Nel Seicento la fame affligge la plebe, e l’albero della cuccagna, con premi in pane, formaggio, salumi e carne diventa l’evento più importante delle feste che la nobiltà concede al popolo più povero: festa farina e forca erano gli elementi principali su cui si fondava il governo dell’epoca. Tra il Cinquecento ed il Seicento i gusti culinari cambiano con il diffondersi dei prodotti importati dall’America: pomodoro, patate, peperoni, cacao, il tacchino e si va via via perdendo il gusto per i piatti agrodolci.
L’espansione demografica della città rende più pratico l’approvvigionamento di ingredienti che possono essere conservarti a lungo, come la pasta, rispetto al tradizionale consumo di verdure in foglia. In questo periodo i napoletani, precedentemente detti mangiafoglie, divengono mangiamaccheroni.
La pasta viene lavorata in diverse trafilature che danno origine ai formati più popolari, come i vermicelli, i perciatelli, i pàccari, gli ziti.
Nel Settecento diviene sempre più importante l’influsso della cultura francese in tutt’Europa, anche nelle tendenze culinarie. Alla corte dei Borbone arrivano i monzù (napoletanizzazione di monsieurs). Prendono nomi francesi molti piatti napoletani tipici, quali il ragù (da ragout), il gattò (da gateau), i crocchè (da croquettes).
La borghesia accresce la sua importanza nell’800 e contribuisce a coniugare la tradizione culinaria popolare con la maggiore raffinatezza della cucina nobiliare. Divengono celebri i personaggi tipici dell’iconografia napoletana, quali il maccaronaro, il sorbettaro, il franfelliccaro, l’acquaiolo, il mellonaro, l’ostricaro.
Il Novecento è il secolo della diffusione su scala mondiale dei più famosi piatti della cucina napoletana, come gli spaghetti e la pizza, anche con alcune varianti, che si ripercuotono di riflesso anche a Napoli, dove alcune pizzerie cominciano a servire anche pizze con l’ananas.

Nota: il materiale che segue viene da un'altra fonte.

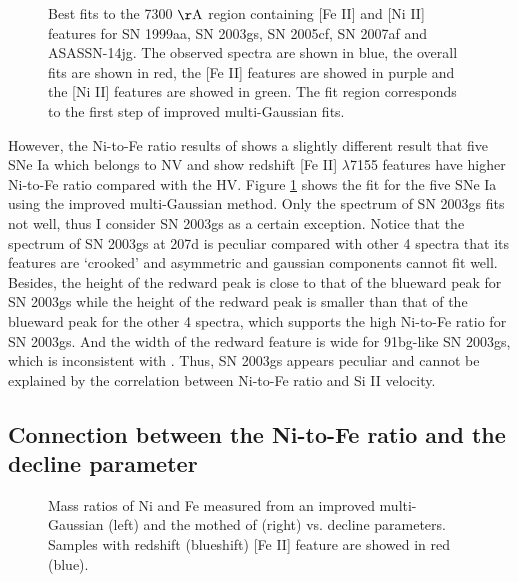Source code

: \documentclass[twocolumn]{aastex631}
\begin{document}
\begin{figure}[ht!]
\caption{Best fits to the 7300 $\rm \AA$ region containing [Fe II] and [Ni II] features for SN 1999aa, SN 2003gs, SN 2005cf, SN 2007af and ASASSN-14jg. The observed spectra are shown in blue, the overall fits are shown in red, the [Fe II] features are showed in purple and the [Ni II] features are showed in green. The fit region corresponds to the first step of improved multi-Gaussian fits.}
\label{fig:difference}
\end{figure}

However, the Ni-to-Fe ratio results of \citet{2020MNRAS.491.2902F} shows a slightly different result that five SNe Ia which belongs to NV and show redshift [Fe II] $\lambda$7155 features have higher Ni-to-Fe ratio compared with the HV. Figure \ref{fig:difference} shows the fit for the five SNe Ia using the improved multi-Gaussian method. Only the spectrum of SN 2003gs fits not well, thus I consider SN 2003gs as a certain exception. Notice that the spectrum of SN 2003gs at 207d is peculiar compared with other 4 spectra that its features are ‘crooked’ and asymmetric and gaussian components cannot fit well. Besides, the height of the redward peak is close to that of the blueward peak for SN 2003gs while the height of the redward peak is smaller than that of the blueward peak for the other 4 spectra, which supports the high Ni-to-Fe ratio for SN 2003gs. And the width of the redward feature is wide for 91bg-like SN 2003gs, which is inconsistent with \citet{2013MNRAS.430.1030S}. Thus, SN 2003gs appears peculiar and cannot be explained by the correlation between Ni-to-Fe ratio and Si II velocity.

\subsection{Connection between the Ni-to-Fe ratio and the decline parameter \label{subsec:ratio_15}}

\begin{figure}[ht!]
\caption{Mass ratios of Ni and Fe measured from an improved multi-Gaussian (left) and the mothed of \citet{2020MNRAS.491.2902F} (right) vs. decline parameters. Samples with redshift (blueshift) [Fe II] feature are showed in red (blue).}
\label{fig:R_15_comp}
\end{figure}
\end{document}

L’identità della cucina napoletana resta comunque ben solida, e la creatività campana continua anche alla fine di questo secolo, che vede l’invenzione, ad esempio, della delizia al limone (1978).
Esiste una grande varietà di pasta napoletana. Nella cucina napoletana è molto più diffusa la pasta di semola di grano duro, di produzione industriale, rispetto alle paste fatte in casa, che sono molto più diffuse nell’entroterra campano ed in altre regioni d’Italia. La produzione su larga scala della pasta nel napoletano risale almeno al XVI secolo, quando a Gragnano si trovavano le condizioni ideali per essiccarla e conservarla. A Napoli sono considerati molto importanti anche i tempi di cottura della pasta, che deve essere ben “al dente”, in particolare se deve essere successivamente mantecata in padella.
Tra le varietà più diffuse vi sono, oltre a quelle più classiche, come spaghetti, linguine e bucatini, anche i formati tipici locali, come i paccherie gli ziti, che tradizionalmente vengono spezzati a mano, prima di essere cotti e conditi con il ragù. Per la preparazione di pasta con i legumiviene usata anche la pasta mista (pasta ammescata), una volta venduta a prezzo più basso perché risultante dai rimasugli spezzati degli altri formati, ma oggi venduta come un formato a sé stante. Da non trascurare sono gli gnocchi, preparati con farina e patate. Vi sono anche formati meno tradizionali, ma oggi molto diffusi, tra i quali gli scialatielli.